Generally, you use a tilt (or swing) to extend the depth of field from near to far along an appropriately chosen exact subject plane in situations where just stopping down far enough is not a viable option. But, you pay the price of limited depth of field on either side of that exact subject plane, most commonly in the foreground.
I've come up with a rule of thumb which quantifies this. I realize that most people won't want to bother with using such rule and will prefer just to try a tilt to see if it works. If you are such a person, please don't read any further. In addition, the rule requires knowing some quantities such as focus spread and tilt angle, which in practice you may not bother to determine.

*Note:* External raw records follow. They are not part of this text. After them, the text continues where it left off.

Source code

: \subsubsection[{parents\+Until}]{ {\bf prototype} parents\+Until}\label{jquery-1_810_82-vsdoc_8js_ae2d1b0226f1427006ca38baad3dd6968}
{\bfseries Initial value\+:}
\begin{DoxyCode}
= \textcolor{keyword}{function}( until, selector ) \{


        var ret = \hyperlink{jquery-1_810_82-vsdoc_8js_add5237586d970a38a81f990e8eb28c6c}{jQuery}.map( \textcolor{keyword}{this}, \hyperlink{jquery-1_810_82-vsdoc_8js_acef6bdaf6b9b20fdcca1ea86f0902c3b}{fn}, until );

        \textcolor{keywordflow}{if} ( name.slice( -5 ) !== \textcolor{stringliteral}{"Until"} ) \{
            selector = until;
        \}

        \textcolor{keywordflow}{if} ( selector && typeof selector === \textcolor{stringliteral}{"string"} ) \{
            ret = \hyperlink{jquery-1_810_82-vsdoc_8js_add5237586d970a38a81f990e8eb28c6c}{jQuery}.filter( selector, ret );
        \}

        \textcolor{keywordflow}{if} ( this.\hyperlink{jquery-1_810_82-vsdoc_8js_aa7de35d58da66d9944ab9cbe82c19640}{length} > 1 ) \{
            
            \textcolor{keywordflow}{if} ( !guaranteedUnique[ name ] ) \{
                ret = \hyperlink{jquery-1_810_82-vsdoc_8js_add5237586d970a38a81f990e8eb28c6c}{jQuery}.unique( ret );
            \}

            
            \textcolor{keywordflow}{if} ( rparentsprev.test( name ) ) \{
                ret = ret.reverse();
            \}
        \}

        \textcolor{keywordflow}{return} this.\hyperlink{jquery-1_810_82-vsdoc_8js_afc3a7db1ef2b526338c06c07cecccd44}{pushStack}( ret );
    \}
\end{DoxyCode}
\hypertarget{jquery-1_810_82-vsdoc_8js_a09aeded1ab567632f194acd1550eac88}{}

If you don't happen to know these anyway because of how you proceed, it may not be worth the extra trouble to measure them.
But for some, who are good a mental arithmetic, and ordinarily measure focus spread and tilt angle anyway, it may be helpful.
The idea is to compare the focus spread on the rail between near and far points you want in focus to the greatest height (width for swing) you want in focus on the ground glass at any given subject distance from the lens. The former is proportional to the f-number you would use without tilting and the latter is proportional to the f-number you would need with tilting. The ratio of the two f-numbers is given by the ratio of the focus spread to the height times the tilt angle in radians. If that numerical quantity is less than 1, there is an advantage in tilting, and the smaller it is, the greater the advantage.
Another way to state this for quick use in the field is as follows. Take the ratio of the focus spread to the height and multiply it by 60 (more accurately 57.3). That is where the mental arithmetic comes in. If this number is greater than the tilt angle in degrees, there may be an advantage in tilting. How much of an advantage depends on how much greater it is.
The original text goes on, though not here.